--- Information provided Enclosed Below ---

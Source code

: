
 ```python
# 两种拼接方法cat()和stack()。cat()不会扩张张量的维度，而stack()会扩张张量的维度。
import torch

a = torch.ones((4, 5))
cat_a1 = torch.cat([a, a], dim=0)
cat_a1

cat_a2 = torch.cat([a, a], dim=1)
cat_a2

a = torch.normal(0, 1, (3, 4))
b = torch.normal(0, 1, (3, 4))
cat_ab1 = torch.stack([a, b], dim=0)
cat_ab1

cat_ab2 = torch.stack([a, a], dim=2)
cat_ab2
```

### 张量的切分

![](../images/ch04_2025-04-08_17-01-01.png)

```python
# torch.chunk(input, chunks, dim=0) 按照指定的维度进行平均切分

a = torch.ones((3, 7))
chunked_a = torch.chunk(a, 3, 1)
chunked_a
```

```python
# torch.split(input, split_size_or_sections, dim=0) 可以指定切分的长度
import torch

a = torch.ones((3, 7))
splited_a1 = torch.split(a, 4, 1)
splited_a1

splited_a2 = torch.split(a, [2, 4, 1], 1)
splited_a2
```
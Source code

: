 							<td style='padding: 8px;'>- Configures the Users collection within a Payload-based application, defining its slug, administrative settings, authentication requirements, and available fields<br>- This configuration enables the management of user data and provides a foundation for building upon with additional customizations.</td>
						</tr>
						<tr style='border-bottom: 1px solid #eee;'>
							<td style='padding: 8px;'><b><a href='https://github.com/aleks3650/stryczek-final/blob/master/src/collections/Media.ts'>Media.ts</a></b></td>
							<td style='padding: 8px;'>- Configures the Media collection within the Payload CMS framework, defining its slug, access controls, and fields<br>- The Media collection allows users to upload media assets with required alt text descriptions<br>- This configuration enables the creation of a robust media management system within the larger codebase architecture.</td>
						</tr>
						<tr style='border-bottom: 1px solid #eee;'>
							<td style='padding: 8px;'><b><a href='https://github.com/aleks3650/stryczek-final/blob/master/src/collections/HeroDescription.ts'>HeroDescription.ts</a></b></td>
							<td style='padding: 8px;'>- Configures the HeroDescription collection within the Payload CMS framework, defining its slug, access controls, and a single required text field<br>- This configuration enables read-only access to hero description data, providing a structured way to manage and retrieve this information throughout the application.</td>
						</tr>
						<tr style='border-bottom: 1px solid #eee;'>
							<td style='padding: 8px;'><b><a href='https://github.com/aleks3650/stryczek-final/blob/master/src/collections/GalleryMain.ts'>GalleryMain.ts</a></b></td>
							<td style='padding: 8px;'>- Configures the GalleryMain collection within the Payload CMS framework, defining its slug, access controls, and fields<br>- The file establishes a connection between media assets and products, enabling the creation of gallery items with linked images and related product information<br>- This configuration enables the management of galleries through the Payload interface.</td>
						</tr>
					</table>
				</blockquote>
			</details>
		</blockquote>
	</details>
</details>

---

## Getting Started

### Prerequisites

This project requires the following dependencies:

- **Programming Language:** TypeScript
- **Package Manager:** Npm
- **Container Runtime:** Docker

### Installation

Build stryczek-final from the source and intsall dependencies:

--- End of Enclosed Information provided ---

(What you should do): Copy out all lines of the material containing the word "final".

(Answer section):
							<td style='padding: 8px;'><b><a href='https://github.com/aleks3650/stryczek-final/blob/master/src/collections/Media.ts'>Media.ts</a></b></td>
							<td style='padding: 8px;'><b><a href='https://github.com/aleks3650/stryczek-final/blob/master/src/collections/HeroDescription.ts'>HeroDescription.ts</a></b></td>
							<td style='padding: 8px;'><b><a href='https://github.com/aleks3650/stryczek-final/blob/master/src/collections/GalleryMain.ts'>GalleryMain.ts</a></b></td>
Build stryczek-final from the source and intsall dependencies:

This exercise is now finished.